Dataset entries.
◇ ◇ ◇ ◇ ◇ ◇ ◇

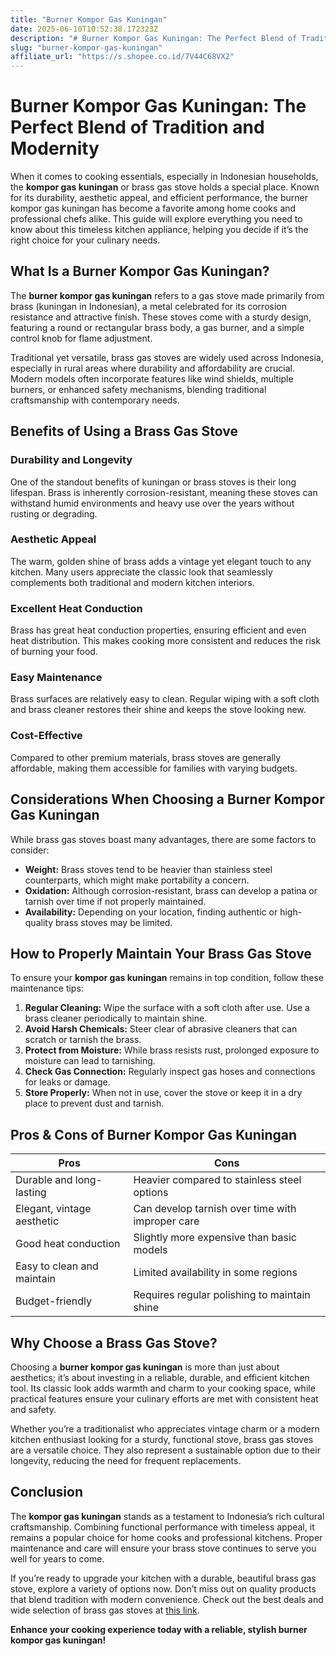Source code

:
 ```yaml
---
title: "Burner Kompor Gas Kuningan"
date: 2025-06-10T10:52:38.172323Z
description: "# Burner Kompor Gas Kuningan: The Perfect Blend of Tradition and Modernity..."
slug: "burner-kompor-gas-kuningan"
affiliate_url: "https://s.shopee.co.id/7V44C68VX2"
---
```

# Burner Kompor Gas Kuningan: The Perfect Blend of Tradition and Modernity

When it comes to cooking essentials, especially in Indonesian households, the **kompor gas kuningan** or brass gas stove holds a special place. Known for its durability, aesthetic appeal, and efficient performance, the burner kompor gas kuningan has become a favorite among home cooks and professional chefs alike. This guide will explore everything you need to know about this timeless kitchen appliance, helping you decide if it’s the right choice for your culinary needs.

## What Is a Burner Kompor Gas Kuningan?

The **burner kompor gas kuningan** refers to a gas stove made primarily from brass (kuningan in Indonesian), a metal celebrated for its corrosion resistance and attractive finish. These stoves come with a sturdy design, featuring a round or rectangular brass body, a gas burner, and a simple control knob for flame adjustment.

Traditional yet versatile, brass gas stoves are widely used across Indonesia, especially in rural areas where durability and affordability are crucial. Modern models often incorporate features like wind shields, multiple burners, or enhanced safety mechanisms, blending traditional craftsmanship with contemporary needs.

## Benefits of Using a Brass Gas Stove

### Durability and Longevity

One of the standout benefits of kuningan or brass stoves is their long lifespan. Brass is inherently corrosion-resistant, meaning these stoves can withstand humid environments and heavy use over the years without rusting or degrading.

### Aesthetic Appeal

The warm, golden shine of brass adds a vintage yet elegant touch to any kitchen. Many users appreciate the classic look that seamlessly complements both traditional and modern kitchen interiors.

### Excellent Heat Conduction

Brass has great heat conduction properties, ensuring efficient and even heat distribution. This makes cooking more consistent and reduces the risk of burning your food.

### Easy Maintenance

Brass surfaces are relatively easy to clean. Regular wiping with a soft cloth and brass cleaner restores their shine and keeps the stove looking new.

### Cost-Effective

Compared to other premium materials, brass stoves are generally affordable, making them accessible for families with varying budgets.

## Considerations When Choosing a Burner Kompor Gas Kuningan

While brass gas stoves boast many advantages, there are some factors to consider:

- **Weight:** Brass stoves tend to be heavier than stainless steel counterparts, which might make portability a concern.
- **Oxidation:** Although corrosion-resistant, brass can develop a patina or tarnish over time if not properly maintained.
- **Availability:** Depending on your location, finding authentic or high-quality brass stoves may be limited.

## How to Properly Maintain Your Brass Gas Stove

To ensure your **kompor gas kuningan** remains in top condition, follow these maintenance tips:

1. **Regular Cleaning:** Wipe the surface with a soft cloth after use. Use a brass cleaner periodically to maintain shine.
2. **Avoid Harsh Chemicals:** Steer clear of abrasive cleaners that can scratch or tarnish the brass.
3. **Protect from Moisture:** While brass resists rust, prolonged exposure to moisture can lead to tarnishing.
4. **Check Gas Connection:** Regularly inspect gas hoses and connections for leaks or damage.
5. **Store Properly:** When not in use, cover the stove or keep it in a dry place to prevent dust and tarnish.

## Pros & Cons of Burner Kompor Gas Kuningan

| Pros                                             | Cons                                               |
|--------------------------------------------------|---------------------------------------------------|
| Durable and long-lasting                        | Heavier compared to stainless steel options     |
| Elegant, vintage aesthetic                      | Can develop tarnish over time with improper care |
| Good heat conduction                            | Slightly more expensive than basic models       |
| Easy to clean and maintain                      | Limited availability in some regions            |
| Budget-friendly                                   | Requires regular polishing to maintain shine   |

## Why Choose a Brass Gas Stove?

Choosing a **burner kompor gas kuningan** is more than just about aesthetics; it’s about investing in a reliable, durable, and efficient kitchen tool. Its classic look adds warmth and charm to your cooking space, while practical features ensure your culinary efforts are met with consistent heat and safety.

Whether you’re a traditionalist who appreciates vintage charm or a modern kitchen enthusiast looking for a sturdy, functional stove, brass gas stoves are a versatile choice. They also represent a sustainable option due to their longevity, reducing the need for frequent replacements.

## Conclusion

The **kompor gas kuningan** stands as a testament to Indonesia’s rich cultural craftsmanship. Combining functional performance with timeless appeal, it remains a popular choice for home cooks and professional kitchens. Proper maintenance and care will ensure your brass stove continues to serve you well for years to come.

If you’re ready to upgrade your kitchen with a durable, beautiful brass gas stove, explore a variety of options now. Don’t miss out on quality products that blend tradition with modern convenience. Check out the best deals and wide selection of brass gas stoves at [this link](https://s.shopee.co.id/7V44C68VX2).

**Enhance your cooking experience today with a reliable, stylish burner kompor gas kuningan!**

◇ ◇ ◇ ◇ ◇ ◇ ◇

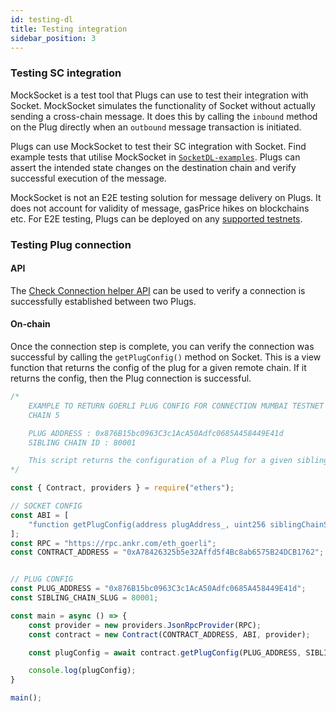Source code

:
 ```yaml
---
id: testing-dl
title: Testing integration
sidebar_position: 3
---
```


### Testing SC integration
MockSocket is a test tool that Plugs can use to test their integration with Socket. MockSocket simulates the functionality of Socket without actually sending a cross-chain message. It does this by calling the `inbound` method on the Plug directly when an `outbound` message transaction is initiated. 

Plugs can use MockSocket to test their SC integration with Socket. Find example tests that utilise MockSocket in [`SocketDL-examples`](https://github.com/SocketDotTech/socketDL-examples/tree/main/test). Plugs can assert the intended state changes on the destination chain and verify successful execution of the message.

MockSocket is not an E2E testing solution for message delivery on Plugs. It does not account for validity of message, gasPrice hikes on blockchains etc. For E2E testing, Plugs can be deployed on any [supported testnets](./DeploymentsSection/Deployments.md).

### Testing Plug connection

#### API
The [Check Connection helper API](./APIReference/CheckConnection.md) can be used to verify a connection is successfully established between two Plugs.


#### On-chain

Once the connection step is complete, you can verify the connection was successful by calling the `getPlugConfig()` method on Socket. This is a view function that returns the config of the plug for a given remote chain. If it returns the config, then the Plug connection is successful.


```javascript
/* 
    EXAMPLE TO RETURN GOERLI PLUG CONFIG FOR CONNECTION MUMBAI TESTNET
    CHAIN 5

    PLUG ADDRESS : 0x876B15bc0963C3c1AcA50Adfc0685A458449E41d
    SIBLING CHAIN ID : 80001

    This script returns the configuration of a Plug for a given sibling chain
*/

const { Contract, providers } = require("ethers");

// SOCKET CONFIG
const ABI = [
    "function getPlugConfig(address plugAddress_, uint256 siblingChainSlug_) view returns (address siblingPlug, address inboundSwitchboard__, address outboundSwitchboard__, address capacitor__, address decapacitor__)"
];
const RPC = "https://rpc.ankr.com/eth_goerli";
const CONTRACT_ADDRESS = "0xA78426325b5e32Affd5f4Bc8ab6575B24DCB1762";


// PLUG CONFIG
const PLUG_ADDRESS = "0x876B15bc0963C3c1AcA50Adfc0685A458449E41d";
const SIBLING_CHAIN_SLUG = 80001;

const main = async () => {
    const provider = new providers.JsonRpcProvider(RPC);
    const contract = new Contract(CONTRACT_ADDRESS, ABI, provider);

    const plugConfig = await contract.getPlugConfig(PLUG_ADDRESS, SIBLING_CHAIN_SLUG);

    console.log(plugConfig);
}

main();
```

◇ ◇ ◇ ◇ ◇ ◇ ◇

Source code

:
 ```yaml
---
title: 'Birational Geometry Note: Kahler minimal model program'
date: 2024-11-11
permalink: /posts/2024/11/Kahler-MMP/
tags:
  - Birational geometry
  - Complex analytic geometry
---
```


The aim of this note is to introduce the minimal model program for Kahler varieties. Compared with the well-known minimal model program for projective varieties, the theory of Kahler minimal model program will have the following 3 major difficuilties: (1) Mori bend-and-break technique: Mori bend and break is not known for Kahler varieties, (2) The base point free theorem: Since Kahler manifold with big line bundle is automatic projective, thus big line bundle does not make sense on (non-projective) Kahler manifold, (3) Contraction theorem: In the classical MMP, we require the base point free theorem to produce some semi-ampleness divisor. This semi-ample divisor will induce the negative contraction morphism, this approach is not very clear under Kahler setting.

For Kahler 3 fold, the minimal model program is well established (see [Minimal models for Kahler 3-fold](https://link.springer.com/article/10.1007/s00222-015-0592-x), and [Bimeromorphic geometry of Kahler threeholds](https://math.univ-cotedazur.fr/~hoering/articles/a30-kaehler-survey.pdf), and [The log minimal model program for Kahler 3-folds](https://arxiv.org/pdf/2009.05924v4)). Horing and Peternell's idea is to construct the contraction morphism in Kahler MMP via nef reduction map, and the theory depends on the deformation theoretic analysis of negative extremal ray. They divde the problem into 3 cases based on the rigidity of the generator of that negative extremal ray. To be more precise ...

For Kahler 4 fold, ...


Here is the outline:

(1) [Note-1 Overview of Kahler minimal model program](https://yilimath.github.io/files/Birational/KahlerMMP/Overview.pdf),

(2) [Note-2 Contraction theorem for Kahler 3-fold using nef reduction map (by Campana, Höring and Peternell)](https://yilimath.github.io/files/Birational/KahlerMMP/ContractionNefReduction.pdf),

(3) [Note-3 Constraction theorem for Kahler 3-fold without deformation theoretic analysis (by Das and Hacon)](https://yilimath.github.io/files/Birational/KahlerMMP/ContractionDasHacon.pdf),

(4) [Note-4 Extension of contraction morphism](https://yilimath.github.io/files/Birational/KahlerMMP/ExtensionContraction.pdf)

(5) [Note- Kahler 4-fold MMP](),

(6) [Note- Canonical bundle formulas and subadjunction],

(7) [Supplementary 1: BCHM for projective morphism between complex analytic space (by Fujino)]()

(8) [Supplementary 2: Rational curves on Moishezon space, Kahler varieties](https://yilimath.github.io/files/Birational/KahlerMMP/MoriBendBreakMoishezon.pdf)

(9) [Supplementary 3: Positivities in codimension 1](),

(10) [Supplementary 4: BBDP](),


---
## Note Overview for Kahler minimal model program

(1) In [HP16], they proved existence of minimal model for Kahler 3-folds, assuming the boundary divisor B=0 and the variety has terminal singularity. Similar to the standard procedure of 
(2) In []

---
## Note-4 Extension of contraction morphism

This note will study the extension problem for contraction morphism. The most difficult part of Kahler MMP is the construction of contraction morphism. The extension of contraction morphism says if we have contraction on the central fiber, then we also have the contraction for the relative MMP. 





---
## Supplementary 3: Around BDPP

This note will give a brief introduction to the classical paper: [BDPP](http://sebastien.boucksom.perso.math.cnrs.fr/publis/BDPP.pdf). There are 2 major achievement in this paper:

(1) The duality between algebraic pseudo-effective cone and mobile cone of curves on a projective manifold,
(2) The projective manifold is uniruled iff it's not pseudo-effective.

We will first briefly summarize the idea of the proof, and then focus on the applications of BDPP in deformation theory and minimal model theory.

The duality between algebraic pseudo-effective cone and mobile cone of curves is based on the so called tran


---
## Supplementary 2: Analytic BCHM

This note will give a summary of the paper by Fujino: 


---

◇ ◇ ◇ ◇ ◇ ◇ ◇

TASK TO CARRY OUT. Every line above from the line with "To ensure your" to the line with "## Pros & Cons of Burner Kompor Gas Kuningan", inclusive, must be returned exactly; no other line belongs in the reply.

RESPONSE TO THIS TASK.
To ensure your **kompor gas kuningan** remains in top condition, follow these maintenance tips:

1. **Regular Cleaning:** Wipe the surface with a soft cloth after use. Use a brass cleaner periodically to maintain shine.
2. **Avoid Harsh Chemicals:** Steer clear of abrasive cleaners that can scratch or tarnish the brass.
3. **Protect from Moisture:** While brass resists rust, prolonged exposure to moisture can lead to tarnishing.
4. **Check Gas Connection:** Regularly inspect gas hoses and connections for leaks or damage.
5. **Store Properly:** When not in use, cover the stove or keep it in a dry place to prevent dust and tarnish.

## Pros & Cons of Burner Kompor Gas Kuningan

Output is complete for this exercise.